Build relationships through emails

1. Use double opt ins to get people you want on your list.

People who work a little bit harder to join your list are dedicated and interested enough to complete the subscription process. This in turn leads to higher open rates, click-throughs, better deliverability, and fewer spam complaints. Use an attractive lead magnet to encourage users to complete the double opt-in process.

2. Establish common interests and shared values with your subscribers before moving on to interactions.

Talking to people you have nothing in common with does not make you closer and just annoys them.

3. Email only when you've got interesting stuff to say and don't send for the sake of sending.

Don’t waste your users’ attention on a message that doesn’t add value.

4. Set up 2 email lists and A/B test them to determine the best email frequency and ensure you're not emailing too often.

A/B test your email subscription forms, so that 50% of the subscribers are added to list A and the other half to list B. The forms can be identical. Send different amounts of emails to each of those lists. For example, email list A once a month and list B four times a month. Wait at least 3 months to check the stats and compare average open rates, click-through rates, unsubscribe rates, and sales figures (if you can).

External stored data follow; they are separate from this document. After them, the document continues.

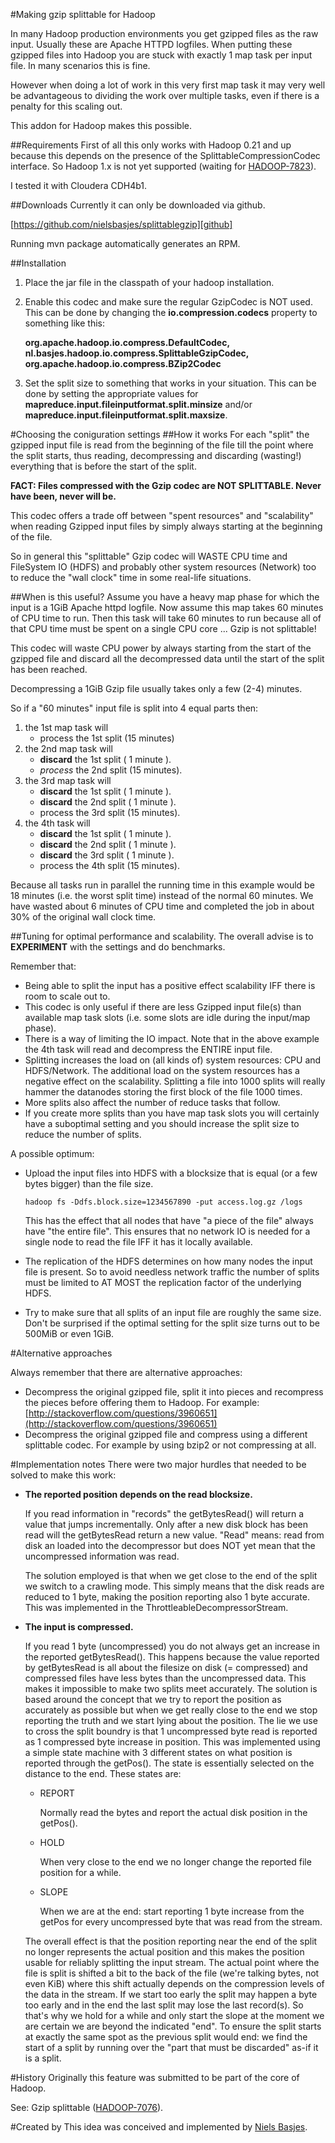 #Making gzip splittable for Hadoop

In many Hadoop production environments you get gzipped files as the raw input. 
Usually these are Apache HTTPD logfiles. 
When putting these gzipped files into Hadoop you are stuck with exactly 1 map 
task per input file. In many scenarios this is fine. 

However when doing a lot of work in this very first map task it may very well be
advantageous to dividing the work over multiple tasks, even if there is a 
penalty for this scaling out.

This addon for Hadoop makes this possible.

##Requirements
First of all this only works with Hadoop 0.21 and up because this depends on 
the presence of the SplittableCompressionCodec interface.
So Hadoop 1.x is not yet supported (waiting for [HADOOP-7823][HADOOP-7823]).

I tested it with Cloudera CDH4b1.

##Downloads
Currently it can only be downloaded via github.

[https://github.com/nielsbasjes/splittablegzip][github]

Running mvn package automatically generates an RPM.

##Installation

1. Place the jar file in the classpath of your hadoop installation.
2. Enable this codec and make sure the regular GzipCodec is NOT used. 
   This can be done by changing the **io.compression.codecs** property to 
   something like this:
    
   **org.apache.hadoop.io.compress.DefaultCodec, nl.basjes.hadoop.io.compress.SplittableGzipCodec, org.apache.hadoop.io.compress.BZip2Codec**
   
3. Set the split size to something that works in your situation. 
   This can be done by setting the appropriate values for 
   **mapreduce.input.fileinputformat.split.minsize** and/or
   **mapreduce.input.fileinputformat.split.maxsize**.

#Choosing the coniguration settings
##How it works
For each "split" the gzipped input file is read from the beginning of the file 
till the point where the split starts, thus reading, decompressing and 
discarding (wasting!) everything that is before the start of the split.

**FACT: Files compressed with the Gzip codec are NOT SPLITTABLE. Never have been, never will be.**

This codec offers a trade off between "spent resources" and "scalability" when
reading Gzipped input files by simply always starting at the beginning of the 
file.

So in general this "splittable" Gzip codec will WASTE CPU time and 
FileSystem IO (HDFS) and probably other system resources (Network) too to
reduce the "wall clock" time in some real-life situations.

##When is this useful?
Assume you have a heavy map phase for which the input is a 1GiB Apache httpd logfile. 
Now assume this map takes 60 minutes of CPU time to run. 
Then this task will take 60 minutes to run because all of that CPU time must be 
spent on a single CPU core ... Gzip is not splittable!

This codec will waste CPU power by always starting from the start of the 
gzipped file and discard all the decompressed data until the start of the split 
has been reached.

Decompressing a 1GiB Gzip file usually takes only a few (2-4) minutes.

So if a "60 minutes" input file is split into 4 equal parts then:

1.  the 1st map task will
    *   process the 1st split (15 minutes)
2.  the 2nd map task will
    *   **discard** the 1st split ( 1 minute ).
    *   _process_ the 2nd split (15 minutes).
3.  the 3rd map task will
    *   **discard** the 1st split ( 1 minute ).
    *   **discard** the 2nd split ( 1 minute ).
    *   process the 3rd split (15 minutes).
4.  the 4th task will
    *   **discard** the 1st split ( 1 minute ).
    *   **discard** the 2nd split ( 1 minute ).
    *   **discard** the 3rd split ( 1 minute ).
    *   process the 4th split (15 minutes).

Because all tasks run in parallel the running time in this example would be 
18 minutes (i.e. the worst split time) instead of the normal 60 minutes. 
We have wasted about 6 minutes of CPU time and completed the job in about 30% 
of the original wall clock time.

##Tuning for optimal performance and scalability.
The overall advise is to **EXPERIMENT** with the settings and do benchmarks.

Remember that:

* Being able to split the input has a positive effect scalability IFF there 
  is room to scale out to.
* This codec is only useful if there are less Gzipped input file(s) than 
  available map task slots (i.e. some slots are idle during the input/map phase).
* There is a way of limiting the IO impact. Note that in the above example the 
  4th task will read and decompress the ENTIRE input file.
* Splitting increases the load on (all kinds of) system resources: 
  CPU and HDFS/Network. The additional load on the system resources has a 
  negative effect on the scalability. Splitting a file into 1000 splits will 
  really hammer the datanodes storing the first block of the file 1000 times.
* More splits also affect the number of reduce tasks that follow.
* If you create more splits than you have map task slots you will certainly have 
  a suboptimal setting and you should increase the split size to reduce the number 
  of splits. 

A possible optimum:

* Upload the input files into HDFS with a blocksize that is equal (or a few 
  bytes bigger) than the file size.
  
     `hadoop fs -Ddfs.block.size=1234567890 -put access.log.gz /logs`
     
  This has the effect that all nodes that have "a piece of the file" always have
  "the entire file". This ensures that no network IO is needed for a single node
  to read the file IFF it has it locally available.
* The replication of the HDFS determines on how many nodes the input file is 
  present. So to avoid needless network traffic the number of splits must be 
  limited to AT MOST the replication factor of the underlying HDFS.
* Try to make sure that all splits of an input file are roughly the same size. 
  Don't be surprised if the optimal setting for the split size turns out to be 
  500MiB or even 1GiB.

#Alternative approaches

Always remember that there are alternative approaches:

* Decompress the original gzipped file, split it into pieces and recompress the pieces before offering them to Hadoop.
  For example: [http://stackoverflow.com/questions/3960651](http://stackoverflow.com/questions/3960651)
* Decompress the original gzipped file and compress using a different splittable codec.
  For example by using bzip2 or not compressing at all.

#Implementation notes
There were two major hurdles that needed to be solved to make this work:

* **The reported position depends on the read blocksize.**

  If you read information in "records" the getBytesRead() will return a value 
  that jumps incrementally. Only after a new disk block has been read will the 
  getBytesRead return a new value. "Read" means: read from disk an loaded into 
  the decompressor but does NOT yet mean that the uncompressed information was read.

  The solution employed is that when we get close to the end of the split we switch to a crawling mode. This simply means that the disk reads are reduced to 1 byte, making the position reporting also 1 byte accurate.
  This was implemented in the ThrottleableDecompressorStream.
  
* **The input is compressed.**

  If you read 1 byte (uncompressed) you do not always get an increase in the 
  reported getBytesRead(). This happens because the value reported by getBytesRead
  is all about the filesize on disk (= compressed) and compressed files have less 
  bytes than the uncompressed data. This makes it impossible to make two splits 
  meet accurately.
  The solution is based around the concept that we try to report the position as 
  accurately as possible but when we get really close to the end we stop 
  reporting the truth and we start lying about the position.
  The lie we use to cross the split boundry is that 1 uncompressed byte read is 
  reported as 1 compressed byte increase in position. 
  This was implemented using a simple state machine with 3 different states on 
  what position is reported through the getPos(). 
  The state is essentially selected on the distance to the end.
  These states are:
  *  REPORT

     Normally read the bytes and report the actual disk position in the getPos().
  *  HOLD

     When very close to the end we no longer change the reported file position 
     for a while.
  *  SLOPE

     When we are at the end: start reporting 1 byte increase from the getPos 
     for every uncompressed byte that was read from the stream.

  The overall effect is that the position reporting near the end of the split no
  longer represents the actual position and this makes the position usable for 
  reliably splitting the input stream.
  The actual point where the file is split is shifted a bit to the back of the 
  file (we're talking bytes, not even KiB) where this shift actually depends on 
  the compression levels of the data in the stream. If we start too early the 
  split may happen a byte too early and in the end the last split may lose the 
  last record(s). So that's why we hold for a while and only start the slope at 
  the moment we are certain we are beyond the indicated "end".
  To ensure the split starts at exactly the same spot as the previous split would
  end: we find the start of a split by running over the "part that must be discarded" 
  as-if it is a split. 

#History
Originally this feature was submitted to be part of the core of Hadoop.

See: Gzip splittable ([HADOOP-7076][HADOOP-7076]).

#Created by
This idea was conceived and implemented by [Niels Basjes][nielsbasjes].

[github]: https://github.com/nielsbasjes/splittablegzip "Github"
[HADOOP-7076]: https://issues.apache.org/jira/browse/HADOOP-7076 "JIRA: Splittable Gzip" 
[HADOOP-7823]: https://issues.apache.org/jira/browse/HADOOP-7823 "JIRA: Splittable Bzip2"
[nielsbasjes]: http://niels.basjes.nl "The homepage of Niels Basjes"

5. Segment your list and send tailored emails to each segment instead of using subscriber names in your greetings.

A study drawn from a sample of 10 million marketing emails sent to 600,000 customers showed that 95% of customers respond negatively when an email starts off with a greeting that includes their name. Don’t try to fake being personal when you’re not and don’t assume using your subscribers’ names is personal.

6. Test your own email schedules and ignore The Rule of Seven.

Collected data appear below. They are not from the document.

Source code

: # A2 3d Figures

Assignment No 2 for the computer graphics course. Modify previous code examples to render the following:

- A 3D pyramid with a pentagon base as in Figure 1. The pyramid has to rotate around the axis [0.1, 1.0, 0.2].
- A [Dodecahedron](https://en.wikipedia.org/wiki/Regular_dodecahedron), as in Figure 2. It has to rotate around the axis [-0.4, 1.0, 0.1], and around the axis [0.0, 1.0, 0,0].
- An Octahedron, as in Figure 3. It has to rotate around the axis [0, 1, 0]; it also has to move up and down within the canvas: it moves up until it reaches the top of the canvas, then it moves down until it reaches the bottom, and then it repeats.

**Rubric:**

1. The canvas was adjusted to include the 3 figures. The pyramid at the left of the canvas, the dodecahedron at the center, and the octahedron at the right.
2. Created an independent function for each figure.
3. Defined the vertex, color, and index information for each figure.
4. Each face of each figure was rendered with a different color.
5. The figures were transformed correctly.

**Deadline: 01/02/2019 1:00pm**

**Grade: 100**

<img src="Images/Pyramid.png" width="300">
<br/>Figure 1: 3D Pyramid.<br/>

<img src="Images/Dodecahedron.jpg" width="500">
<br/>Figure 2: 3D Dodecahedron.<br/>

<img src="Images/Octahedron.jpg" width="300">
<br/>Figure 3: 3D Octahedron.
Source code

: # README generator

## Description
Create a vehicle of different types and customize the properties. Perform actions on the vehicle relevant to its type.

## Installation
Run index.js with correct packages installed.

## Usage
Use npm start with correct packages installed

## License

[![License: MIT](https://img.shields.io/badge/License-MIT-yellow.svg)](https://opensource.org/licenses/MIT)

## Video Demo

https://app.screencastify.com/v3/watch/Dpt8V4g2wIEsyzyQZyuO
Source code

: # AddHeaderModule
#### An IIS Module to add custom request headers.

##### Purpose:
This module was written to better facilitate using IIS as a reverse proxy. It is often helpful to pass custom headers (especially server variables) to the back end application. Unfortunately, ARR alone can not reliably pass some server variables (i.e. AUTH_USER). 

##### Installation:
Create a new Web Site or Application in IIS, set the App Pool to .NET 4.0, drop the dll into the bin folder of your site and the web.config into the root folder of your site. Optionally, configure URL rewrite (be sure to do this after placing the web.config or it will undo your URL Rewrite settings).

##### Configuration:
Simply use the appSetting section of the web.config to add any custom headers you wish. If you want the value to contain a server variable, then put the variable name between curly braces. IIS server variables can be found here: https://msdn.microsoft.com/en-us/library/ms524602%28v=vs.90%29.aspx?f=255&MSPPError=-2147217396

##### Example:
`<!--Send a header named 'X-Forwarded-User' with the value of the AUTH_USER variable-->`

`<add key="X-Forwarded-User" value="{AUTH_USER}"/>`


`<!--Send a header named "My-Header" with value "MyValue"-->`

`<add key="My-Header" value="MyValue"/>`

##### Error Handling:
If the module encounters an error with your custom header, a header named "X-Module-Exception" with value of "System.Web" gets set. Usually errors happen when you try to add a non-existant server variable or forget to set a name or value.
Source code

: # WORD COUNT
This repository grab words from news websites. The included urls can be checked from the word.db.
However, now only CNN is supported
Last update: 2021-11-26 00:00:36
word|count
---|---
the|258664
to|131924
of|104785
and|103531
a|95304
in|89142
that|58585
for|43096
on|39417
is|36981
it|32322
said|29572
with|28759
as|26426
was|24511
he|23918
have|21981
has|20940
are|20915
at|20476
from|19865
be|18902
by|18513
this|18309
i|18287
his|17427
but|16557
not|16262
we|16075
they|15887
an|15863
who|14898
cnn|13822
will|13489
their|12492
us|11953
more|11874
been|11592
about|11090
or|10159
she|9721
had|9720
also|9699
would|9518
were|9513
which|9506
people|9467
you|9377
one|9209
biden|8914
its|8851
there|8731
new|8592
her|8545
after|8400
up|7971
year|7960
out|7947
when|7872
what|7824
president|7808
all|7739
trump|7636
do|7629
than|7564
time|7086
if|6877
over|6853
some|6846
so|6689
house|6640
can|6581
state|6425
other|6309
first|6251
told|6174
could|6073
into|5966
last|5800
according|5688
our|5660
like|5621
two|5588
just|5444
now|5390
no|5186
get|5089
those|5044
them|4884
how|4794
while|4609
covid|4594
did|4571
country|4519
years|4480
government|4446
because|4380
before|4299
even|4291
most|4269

The Rule of Seven essentially states that prospects need to see or hear your marketing message at least seven times before they take action and buy from you. There’s no research to back this up; it’s nothing more than an observation late internet marketer Corey Rudl made about his own business and promoted in the pre-2005 era.

7. Continue talking to your subscribers after they sign up or buy to build stronger relationships.

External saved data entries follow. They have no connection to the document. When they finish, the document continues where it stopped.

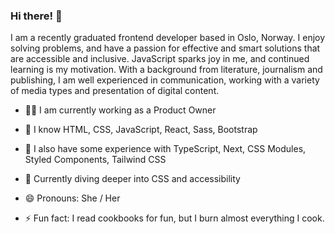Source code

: ### Hi there! 👋

I am a recently graduated frontend developer based in Oslo, Norway. I enjoy solving problems, and have a passion for effective and smart solutions that are accessible and inclusive. JavaScript sparks joy in me, and continued learning is my motivation. With a background from literature, journalism and publishing, I am well experienced in communication, working with a variety of media types and presentation of digital content.

- 🧑‍💼 I am currently working as a Product Owner
- 🥇 I know HTML, CSS, JavaScript, React, Sass, Bootstrap
- 🥈 I also have some experience with TypeScript, Next, CSS Modules, Styled Components, Tailwind CSS
- 🤿 Currently diving deeper into CSS and accessibility

- 😄 Pronouns: She / Her
- ⚡ Fun fact: I read cookbooks for fun, but I burn almost everything I cook.
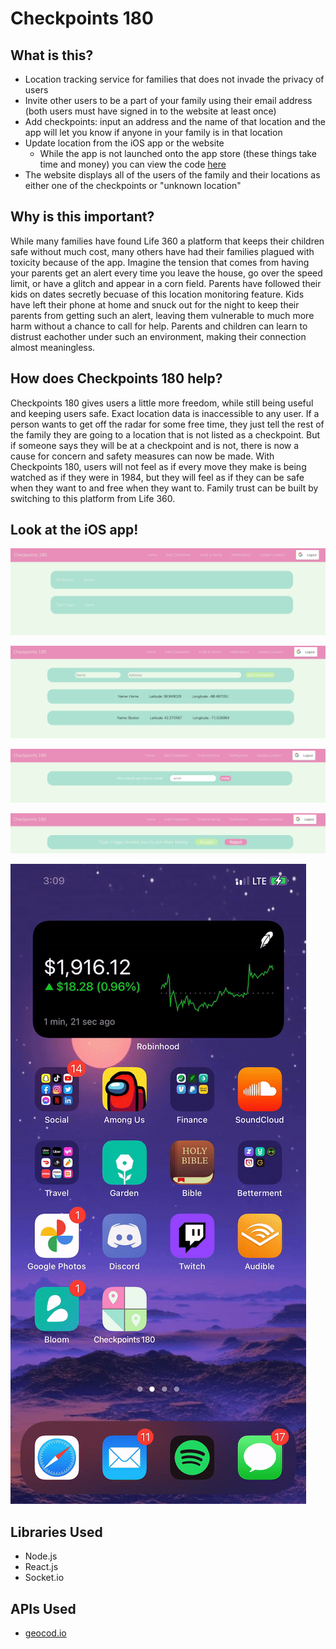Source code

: # Checkpoints 180

## What is this?

- Location tracking service for families that does not invade the privacy of users
- Invite other users to be a part of your family using their email address (both users must have signed in to the website at least once)
- Add checkpoints: input an address and the name of that location and the app will let you know if anyone in your family is in that location
- Update location from the iOS app or the website
  - While the app is not launched onto the app store (these things take time and money) you can view the code [here](https://github.com/tylerhiggs/Checkpoints-180)
- The website displays all of the users of the family and their locations as either one of the checkpoints or "unknown location"

## Why is this important?

While many families have found Life 360 a platform that keeps their children safe without much cost, many others have had their families plagued with toxicity because of the app. Imagine the tension that comes from having your parents get an alert every time you leave the house, go over the speed limit, or have a glitch and appear in a corn field. Parents have followed their kids on dates secretly becuase of this location monitoring feature. Kids have left their phone at home and snuck out for the night to keep their parents from getting such an alert, leaving them vulnerable to much more harm without a chance to call for help. Parents and children can learn to distrust eachother under such an environment, making their connection almost meaningless. 

## How does Checkpoints 180 help?

Checkpoints 180 gives users a little more freedom, while still being useful and keeping users safe. Exact location data is inaccessible to any user. If a person wants to get off the radar for some free time, they just tell the rest of the family they are going to a location that is not listed as a checkpoint. But if someone says they will be at a checkpoint and is not, there is now a cause for concern and safety measures can now be made. With Checkpoints 180, users will not feel as if every move they make is being watched as if they were in 1984, but they will feel as if they can be safe when they want to and free when they want to. Family trust can be built by switching to this platform from Life 360.

## Look at the iOS app!

![](feed.png)

![](add-checkpoint.png)

![](invite.png)

![](notifications.png)

![](checkpoints-app.gif)

## Libraries Used

- Node.js
- React.js
- Socket.io

## APIs Used

- [geocod.io](https://www.geocod.io/)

For example, Olark sends this email once you sign up: Hi – I saw you just signed up for, let me know if there is anything I can do to help. You need them to actually use your products and services, and benefit from them. Educate them about your product and give them the know-how to get the most out of it.

8. Add value to you your email by teaching and educating or entertaining and informing your subscribers.

There’s no magic sauce to relationship building. Just like in real life, relationships get build over time by adding value to each other. Be insanely useful, cool, or entertaining in your emails and you’ll do all right. Before sending out a promo email, ask yourself, Would I want to buy this?